Le tournage du film s'est étalé sur trois jours au tout début Janvier. Paradoxalement, dans ces moments d'intense créativité, on passe souvent des réveillons solitaires, ce qui fut mon cas. Comme si je souhaitais être totalement dans le film. Début Janvier, en lumière extérieure et naturelle (ce que je souhaitais par dessus-tout, car je crois que le cinéma n'est pas fait pour les effets spéciaux) le temps de tournage est limité : à 16h 30, on plie tout.

 

Les quatres personnages féminins du film ne se parlant pas, nous pouvions être assez libre de nos mouvements même si (c'est le principe du film) il y en avait forcément au moins deux dans la même séquence.

 

J'ai découvert Marie Néplaz (la femme qui ouvre et clôt le film) au moment où j'avais presque abdiqué... En feuilletant un vieil annuaire professionnel, quelques jours avant le début du tournage, je me suis arrêté sur sa photo noir et blanc. Les cheveux courts, le regard profond, elle m'a immédiatement fait penser à l'actrice Dominique Laffin.

 

En quelques minutes, j'ai appelé son agent (nous étions 3 jours avant Noël) qui l'a miraculeusement trouvée, et, vingt minutes après l'avoir découverte en photo, je lui parlais. Le choix de Myriam David (la deuxième femme) s'est fait lors d'un casting où nous n'avions pas du tout accroché. Il y avait de l'électricité (pour quelles raisons ?) dans l'air. Mais à la fin de la journée, j'ai dit à Sylvie Audcoeur, mon assistante, que Myriam serait très bien... Mystère des choix.
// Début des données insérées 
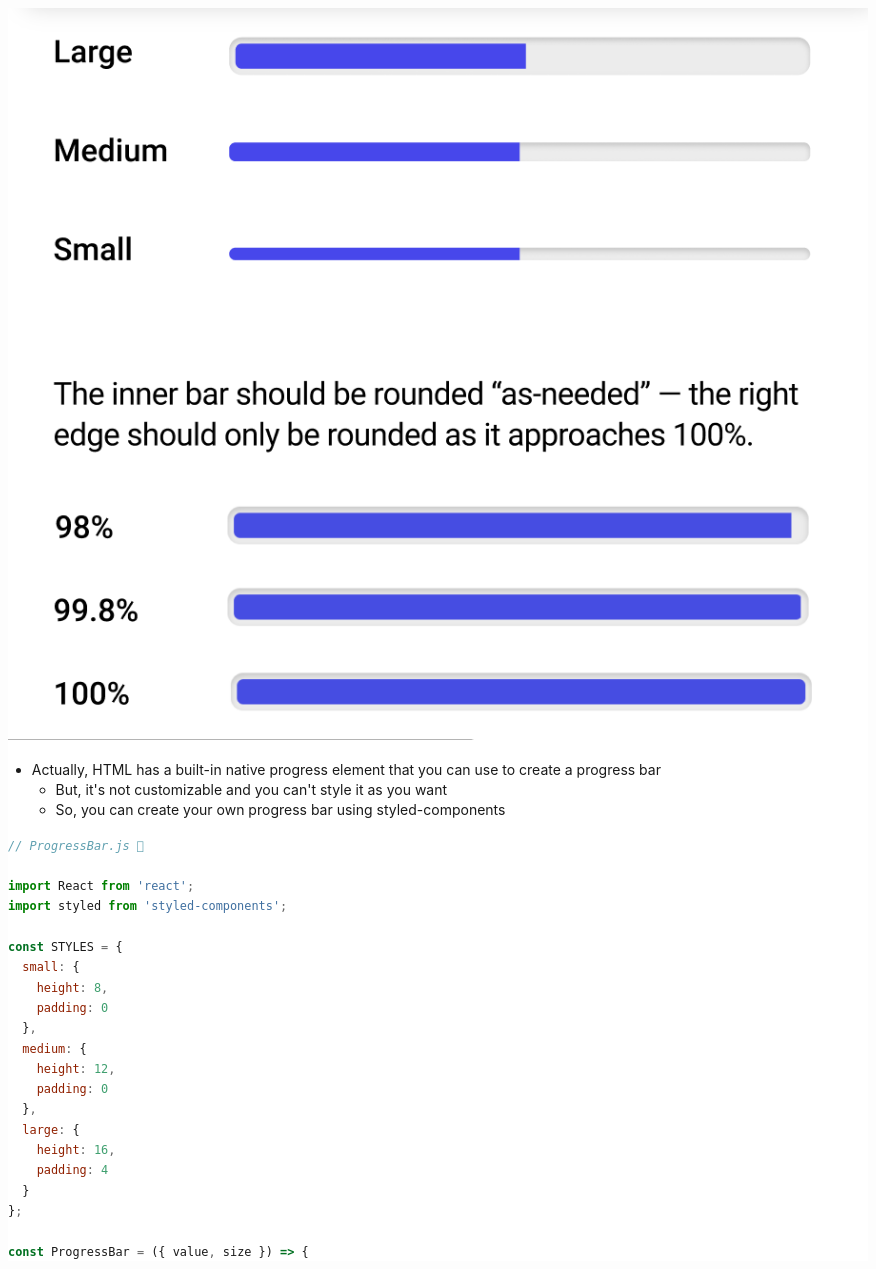 ![Progress Bar](./img/ui-components-6.png)

- Actually, HTML has a built-in native progress element that you can use to create a progress bar
  - But, it's not customizable and you can't style it as you want
  - So, you can create your own progress bar using styled-components

```jsx
// ProgressBar.js 📄

import React from 'react';
import styled from 'styled-components';

const STYLES = {
  small: {
    height: 8,
    padding: 0
  },
  medium: {
    height: 12,
    padding: 0
  },
  large: {
    height: 16,
    padding: 4
  }
};

const ProgressBar = ({ value, size }) => {
```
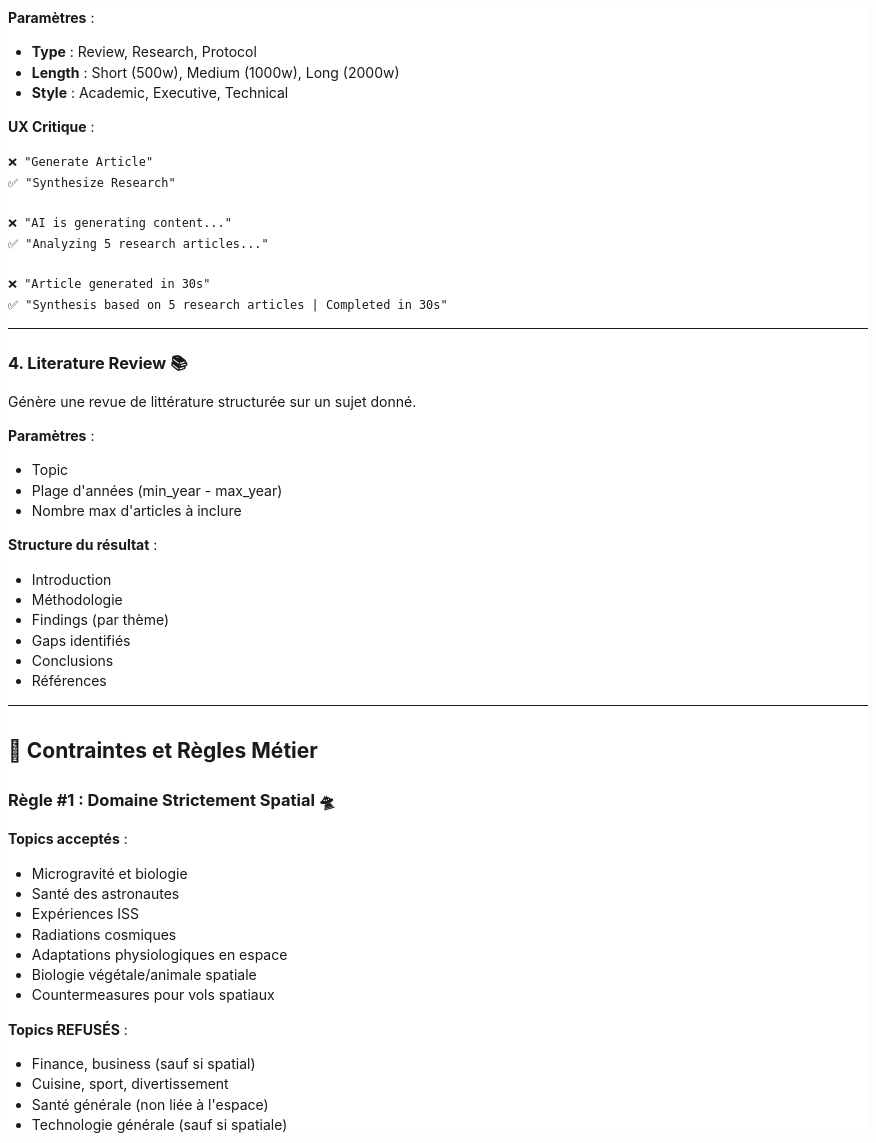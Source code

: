 **Paramètres** :
- **Type** : Review, Research, Protocol
- **Length** : Short (500w), Medium (1000w), Long (2000w)
- **Style** : Academic, Executive, Technical

**UX Critique** :
```
❌ "Generate Article"
✅ "Synthesize Research"

❌ "AI is generating content..."
✅ "Analyzing 5 research articles..."

❌ "Article generated in 30s"
✅ "Synthesis based on 5 research articles | Completed in 30s"
```

---

### 4. **Literature Review** 📚

Génère une revue de littérature structurée sur un sujet donné.

**Paramètres** :
- Topic
- Plage d'années (min_year - max_year)
- Nombre max d'articles à inclure

**Structure du résultat** :
- Introduction
- Méthodologie
- Findings (par thème)
- Gaps identifiés
- Conclusions
- Références

---

## 🚨 Contraintes et Règles Métier

### Règle #1 : Domaine Strictement Spatial 🛸

**Topics acceptés** :
- Microgravité et biologie
- Santé des astronautes
- Expériences ISS
- Radiations cosmiques
- Adaptations physiologiques en espace
- Biologie végétale/animale spatiale
- Countermeasures pour vols spatiaux

**Topics REFUSÉS** :
- Finance, business (sauf si spatial)
- Cuisine, sport, divertissement
- Santé générale (non liée à l'espace)
- Technologie générale (sauf si spatiale)
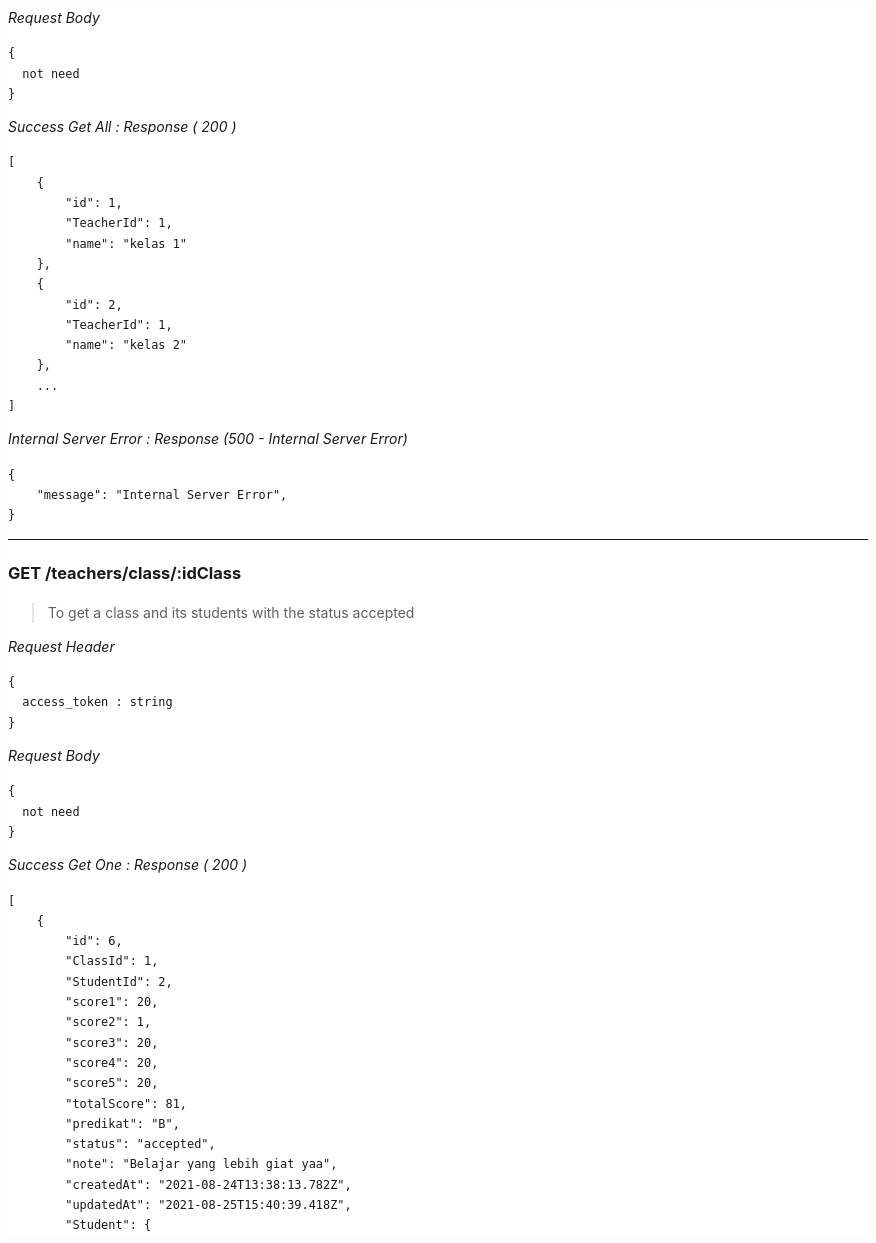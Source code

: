 _Request Body_
```
{
  not need
}
```

_Success Get All : Response ( 200 )_
```
[
    {
        "id": 1,
        "TeacherId": 1,
        "name": "kelas 1"
    },
    {
        "id": 2,
        "TeacherId": 1,
        "name": "kelas 2"
    },
    ...
]
```

_Internal Server Error : Response (500 - Internal Server Error)_
```
{
    "message": "Internal Server Error",    
}
```
---
### GET /teachers/class/:idClass

> To get a class and its students with the status accepted

_Request Header_
```
{
  access_token : string
}
```

_Request Body_
```
{
  not need
}
```

_Success Get One : Response ( 200 )_
```
[
    {
        "id": 6,
        "ClassId": 1,
        "StudentId": 2,
        "score1": 20,
        "score2": 1,
        "score3": 20,
        "score4": 20,
        "score5": 20,
        "totalScore": 81,
        "predikat": "B",
        "status": "accepted",
        "note": "Belajar yang lebih giat yaa",
        "createdAt": "2021-08-24T13:38:13.782Z",
        "updatedAt": "2021-08-25T15:40:39.418Z",
        "Student": {
```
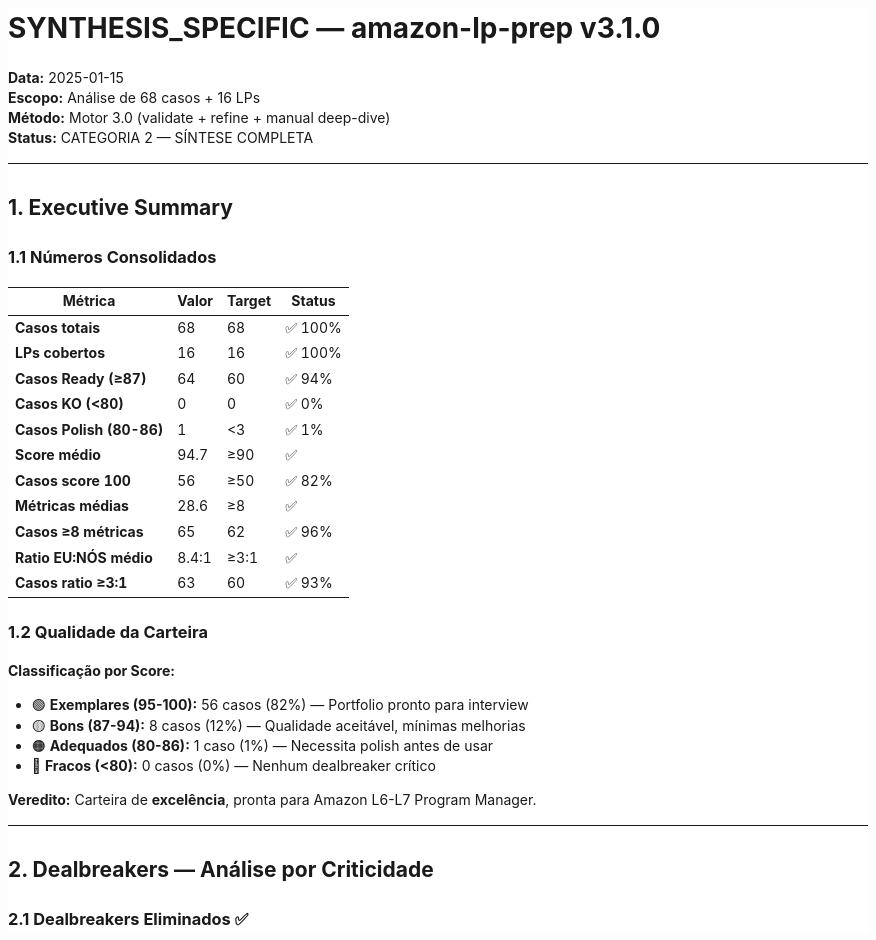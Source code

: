 # SYNTHESIS_SPECIFIC — amazon-lp-prep v3.1.0

**Data:** 2025-01-15  
**Escopo:** Análise de 68 casos + 16 LPs  
**Método:** Motor 3.0 (validate + refine + manual deep-dive)  
**Status:** CATEGORIA 2 — SÍNTESE COMPLETA

---

## 1. Executive Summary

### 1.1 Números Consolidados

| Métrica | Valor | Target | Status |
|---------|-------|--------|--------|
| **Casos totais** | 68 | 68 | ✅ 100% |
| **LPs cobertos** | 16 | 16 | ✅ 100% |
| **Casos Ready (≥87)** | 64 | 60 | ✅ 94% |
| **Casos KO (<80)** | 0 | 0 | ✅ 0% |
| **Casos Polish (80-86)** | 1 | <3 | ✅ 1% |
| **Score médio** | 94.7 | ≥90 | ✅ |
| **Casos score 100** | 56 | ≥50 | ✅ 82% |
| **Métricas médias** | 28.6 | ≥8 | ✅ |
| **Casos ≥8 métricas** | 65 | 62 | ✅ 96% |
| **Ratio EU:NÓS médio** | 8.4:1 | ≥3:1 | ✅ |
| **Casos ratio ≥3:1** | 63 | 60 | ✅ 93% |

### 1.2 Qualidade da Carteira

**Classificação por Score:**
- 🟢 **Exemplares (95-100):** 56 casos (82%) — Portfolio pronto para interview
- 🟡 **Bons (87-94):** 8 casos (12%) — Qualidade aceitável, mínimas melhorias
- 🟠 **Adequados (80-86):** 1 caso (1%) — Necessita polish antes de usar
- 🔴 **Fracos (<80):** 0 casos (0%) — Nenhum dealbreaker crítico

**Veredito:** Carteira de **excelência**, pronta para Amazon L6-L7 Program Manager.

---

## 2. Dealbreakers — Análise por Criticidade

### 2.1 Dealbreakers Eliminados ✅
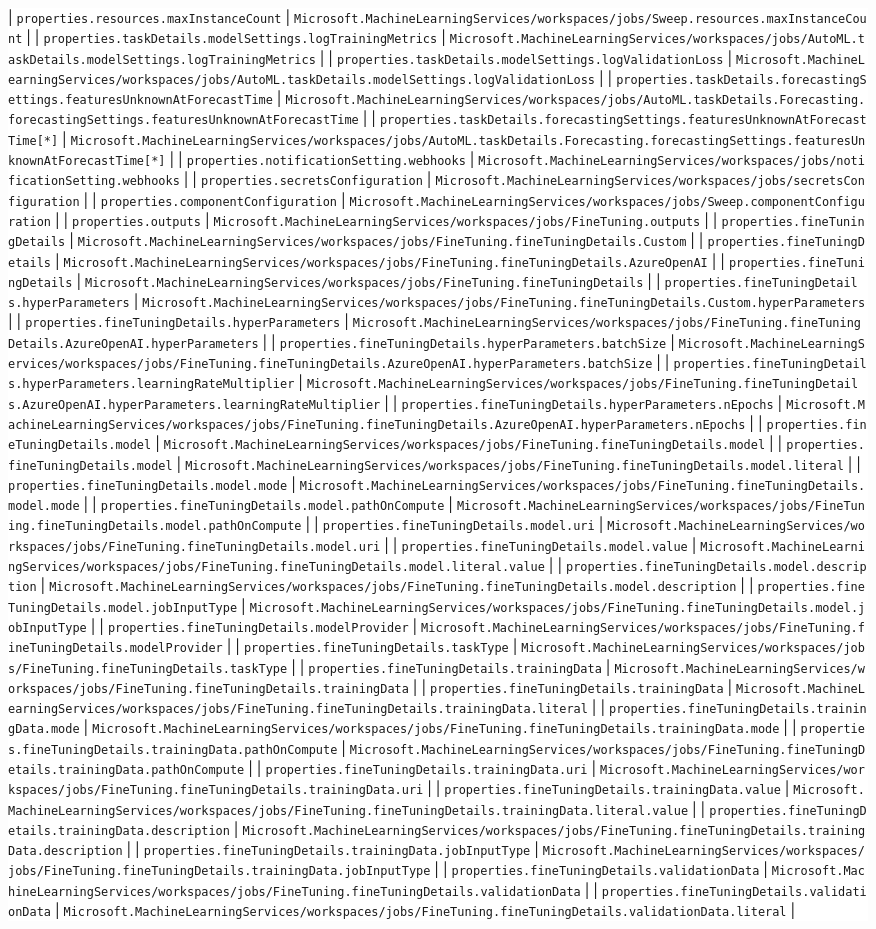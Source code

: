 | `properties.resources.maxInstanceCount` | `Microsoft.MachineLearningServices/workspaces/jobs/Sweep.resources.maxInstanceCount` |
| `properties.taskDetails.modelSettings.logTrainingMetrics` | `Microsoft.MachineLearningServices/workspaces/jobs/AutoML.taskDetails.modelSettings.logTrainingMetrics` |
| `properties.taskDetails.modelSettings.logValidationLoss` | `Microsoft.MachineLearningServices/workspaces/jobs/AutoML.taskDetails.modelSettings.logValidationLoss` |
| `properties.taskDetails.forecastingSettings.featuresUnknownAtForecastTime` | `Microsoft.MachineLearningServices/workspaces/jobs/AutoML.taskDetails.Forecasting.forecastingSettings.featuresUnknownAtForecastTime` |
| `properties.taskDetails.forecastingSettings.featuresUnknownAtForecastTime[*]` | `Microsoft.MachineLearningServices/workspaces/jobs/AutoML.taskDetails.Forecasting.forecastingSettings.featuresUnknownAtForecastTime[*]` |
| `properties.notificationSetting.webhooks` | `Microsoft.MachineLearningServices/workspaces/jobs/notificationSetting.webhooks` |
| `properties.secretsConfiguration` | `Microsoft.MachineLearningServices/workspaces/jobs/secretsConfiguration` |
| `properties.componentConfiguration` | `Microsoft.MachineLearningServices/workspaces/jobs/Sweep.componentConfiguration` |
| `properties.outputs` | `Microsoft.MachineLearningServices/workspaces/jobs/FineTuning.outputs` |
| `properties.fineTuningDetails` | `Microsoft.MachineLearningServices/workspaces/jobs/FineTuning.fineTuningDetails.Custom` |
| `properties.fineTuningDetails` | `Microsoft.MachineLearningServices/workspaces/jobs/FineTuning.fineTuningDetails.AzureOpenAI` |
| `properties.fineTuningDetails` | `Microsoft.MachineLearningServices/workspaces/jobs/FineTuning.fineTuningDetails` |
| `properties.fineTuningDetails.hyperParameters` | `Microsoft.MachineLearningServices/workspaces/jobs/FineTuning.fineTuningDetails.Custom.hyperParameters` |
| `properties.fineTuningDetails.hyperParameters` | `Microsoft.MachineLearningServices/workspaces/jobs/FineTuning.fineTuningDetails.AzureOpenAI.hyperParameters` |
| `properties.fineTuningDetails.hyperParameters.batchSize` | `Microsoft.MachineLearningServices/workspaces/jobs/FineTuning.fineTuningDetails.AzureOpenAI.hyperParameters.batchSize` |
| `properties.fineTuningDetails.hyperParameters.learningRateMultiplier` | `Microsoft.MachineLearningServices/workspaces/jobs/FineTuning.fineTuningDetails.AzureOpenAI.hyperParameters.learningRateMultiplier` |
| `properties.fineTuningDetails.hyperParameters.nEpochs` | `Microsoft.MachineLearningServices/workspaces/jobs/FineTuning.fineTuningDetails.AzureOpenAI.hyperParameters.nEpochs` |
| `properties.fineTuningDetails.model` | `Microsoft.MachineLearningServices/workspaces/jobs/FineTuning.fineTuningDetails.model` |
| `properties.fineTuningDetails.model` | `Microsoft.MachineLearningServices/workspaces/jobs/FineTuning.fineTuningDetails.model.literal` |
| `properties.fineTuningDetails.model.mode` | `Microsoft.MachineLearningServices/workspaces/jobs/FineTuning.fineTuningDetails.model.mode` |
| `properties.fineTuningDetails.model.pathOnCompute` | `Microsoft.MachineLearningServices/workspaces/jobs/FineTuning.fineTuningDetails.model.pathOnCompute` |
| `properties.fineTuningDetails.model.uri` | `Microsoft.MachineLearningServices/workspaces/jobs/FineTuning.fineTuningDetails.model.uri` |
| `properties.fineTuningDetails.model.value` | `Microsoft.MachineLearningServices/workspaces/jobs/FineTuning.fineTuningDetails.model.literal.value` |
| `properties.fineTuningDetails.model.description` | `Microsoft.MachineLearningServices/workspaces/jobs/FineTuning.fineTuningDetails.model.description` |
| `properties.fineTuningDetails.model.jobInputType` | `Microsoft.MachineLearningServices/workspaces/jobs/FineTuning.fineTuningDetails.model.jobInputType` |
| `properties.fineTuningDetails.modelProvider` | `Microsoft.MachineLearningServices/workspaces/jobs/FineTuning.fineTuningDetails.modelProvider` |
| `properties.fineTuningDetails.taskType` | `Microsoft.MachineLearningServices/workspaces/jobs/FineTuning.fineTuningDetails.taskType` |
| `properties.fineTuningDetails.trainingData` | `Microsoft.MachineLearningServices/workspaces/jobs/FineTuning.fineTuningDetails.trainingData` |
| `properties.fineTuningDetails.trainingData` | `Microsoft.MachineLearningServices/workspaces/jobs/FineTuning.fineTuningDetails.trainingData.literal` |
| `properties.fineTuningDetails.trainingData.mode` | `Microsoft.MachineLearningServices/workspaces/jobs/FineTuning.fineTuningDetails.trainingData.mode` |
| `properties.fineTuningDetails.trainingData.pathOnCompute` | `Microsoft.MachineLearningServices/workspaces/jobs/FineTuning.fineTuningDetails.trainingData.pathOnCompute` |
| `properties.fineTuningDetails.trainingData.uri` | `Microsoft.MachineLearningServices/workspaces/jobs/FineTuning.fineTuningDetails.trainingData.uri` |
| `properties.fineTuningDetails.trainingData.value` | `Microsoft.MachineLearningServices/workspaces/jobs/FineTuning.fineTuningDetails.trainingData.literal.value` |
| `properties.fineTuningDetails.trainingData.description` | `Microsoft.MachineLearningServices/workspaces/jobs/FineTuning.fineTuningDetails.trainingData.description` |
| `properties.fineTuningDetails.trainingData.jobInputType` | `Microsoft.MachineLearningServices/workspaces/jobs/FineTuning.fineTuningDetails.trainingData.jobInputType` |
| `properties.fineTuningDetails.validationData` | `Microsoft.MachineLearningServices/workspaces/jobs/FineTuning.fineTuningDetails.validationData` |
| `properties.fineTuningDetails.validationData` | `Microsoft.MachineLearningServices/workspaces/jobs/FineTuning.fineTuningDetails.validationData.literal` |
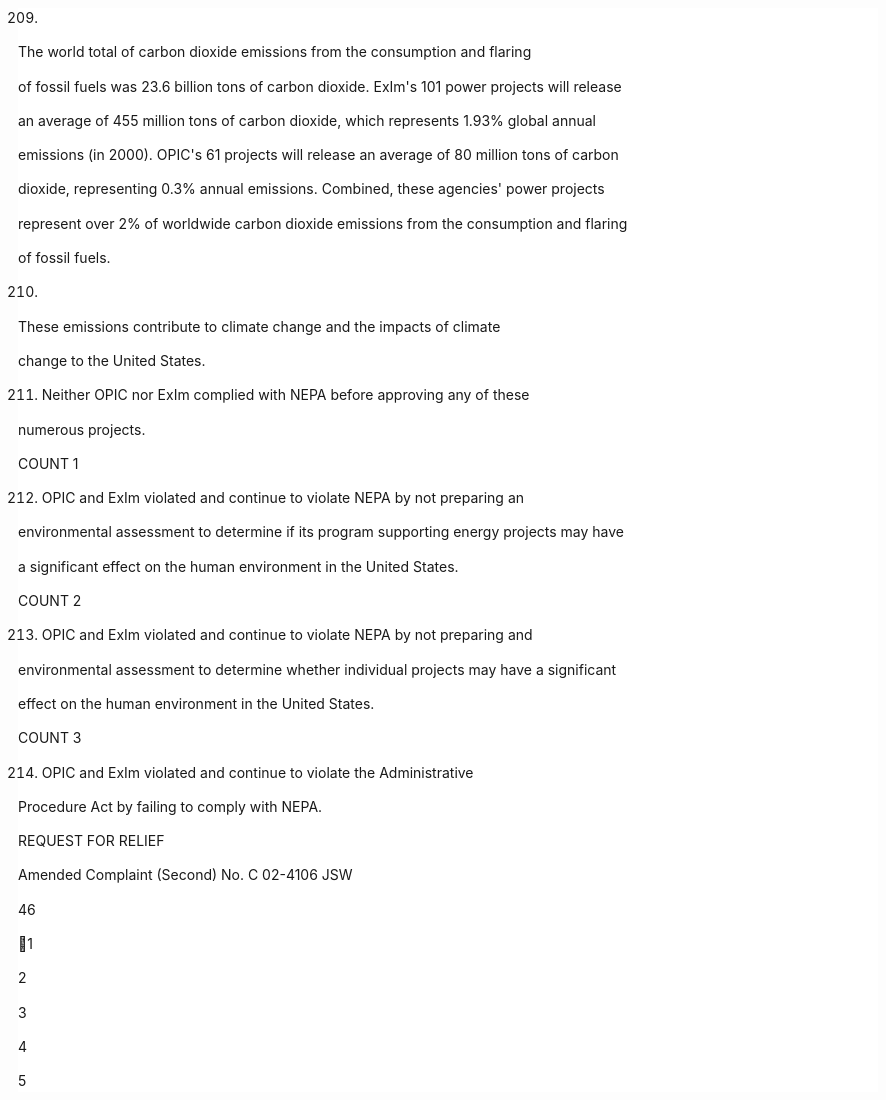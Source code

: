 209.

The world total of carbon dioxide emissions from the consumption and flaring

of fossil fuels was 23.6 billion tons of carbon dioxide. ExIm's 101 power projects will release

an average of 455 million tons of carbon dioxide, which represents 1.93% global annual

emissions (in 2000). OPIC's 61 projects will release an average of 80 million tons of carbon

dioxide, representing 0.3% annual emissions.  Combined, these agencies' power projects

represent over 2% of worldwide carbon dioxide emissions from the consumption and flaring

of fossil fuels.

210.

These emissions contribute to climate change and the impacts of climate

change to the United States.

211.  Neither OPIC nor ExIm complied with NEPA before approving any of these

numerous projects.

COUNT 1

212.  OPIC and ExIm violated and continue to violate NEPA by not preparing an

environmental assessment to determine if its program supporting energy projects may have

a significant effect on the human environment in the United States.

COUNT 2

213.  OPIC and ExIm violated and continue to violate NEPA by not preparing and

environmental assessment to determine whether individual projects may have a significant

effect on the human environment in the United States.

COUNT 3

214.  OPIC and ExIm  violated and continue to violate the Administrative

Procedure Act by failing to comply with NEPA.

REQUEST FOR RELIEF

  Amended Complaint (Second)
  No. C 02-4106 JSW

46

1

2

3

4

5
Pour les curieux, Myriam apparaît dans le clip d'une des plus belles chansons de Lloyd Cole ("From the hip"). Dans mon film, elle dégage quelque chose de très sain, de très simple. L'un de mes plans préférés est celui (visible sur ce site) où un panoramique gauche-droite balaie les toits de Paris et la montre assise derrière son chevalet.

 

J'avais rencontré Valérie Even lors des auditions de fin d'année de son école de théâtre. Depuis 1996, elle a joué dans maintes pièces et a un bagage comique inouï. C'était déjà frappant dans ses auditions. Katarina Lorieux (aujourd'hui Katarina Marx) était à l'époque une mannequin très demandé, ce que j'ignorais. Il y a une image dans "4 Couleurs rouge" (où elle joue aussi une mannequin) que j'aime énormément : celui où face caméra elle a un oeil dans son caméscope et l'autre vers nous. Je ne crois pas qu'une femme uniquement "belle" aurait pu transmettre ce qui se dégage chez elle deux secondes... Katarina est aujourd'hui productrice de documentaires, notamment du film "Au-delà de la haine" sorti en 2006 en salles.

DIGESTION

Même s'il s'agissait d'un film de mécénat de 5', j'ai toujours été un peu frustré de mon travail sur "4 Couleurs Rouge"... Il manquait du temps, dans la préparation comme dans les journées de travail ! Lors de la projection au Ciné-Cités des Halles, il était évident que la beauté plastique du film accentuait l'enthousiasme de ceux qui devinaient mon propos, mais ne suffisait pas à atténuer les réserves des autres. En fait, l'occasion était (trop ?) belle pour moi de saisir la chance inouïe de pouvoir montrer mon travail à une grande marque (Gemey) ce qui aurait pu me faire basculer dans leurs réalisateurs de pubs ou de films institutionnels. Il y avait d'ailleurs le tout-Paris de la pub lors de la remise des prix. Mais au fond de moi (c'est un peu la symbolique du diable et de l'ange dans les bulles de B.D) je ne voulais pas faire un film "efficace" qui ne ferait que montrer des belles femmes et des beaux décors. Je tenais à une base sousterraine plus métaphysique ou les sentiments seraient pudiques, voire réprimés, avant d'exploser dans les dernières images quand le personnage d'Alice découvre le dessin qu'a fait d'elle une inconnue.

 

La plupart des pubs joue sur l'immédiateté, et "4 couleurs rouge" travaille plus en profondeur... Ce n'est ni une publicité, ni un film institutionnel, mais une variation sur la beauté féminine en 5 minutes sans un mot et avec une caméra. Catherine Rose, qui avait initié ce concours "Gemey Maquill'art" était venue au montage, et m'avait confié qu'elle aimait sincèrement le film. Ce qui était aussi pour moi une manière de la remercier de m'avoir fait confiance. Je pense que "Quatre couleurs rouge" repose sur une idée émotionnelle forte -dont la transcription visuelle doit énormément à la photographie de Philippe (Guilbert)- et qu'il pourrait servir de base à de futures publicités autour des femmes. J'ai d'ailleurs rencontré la direction artistique de L'Oréal, il y a quelques mois, en ce sens...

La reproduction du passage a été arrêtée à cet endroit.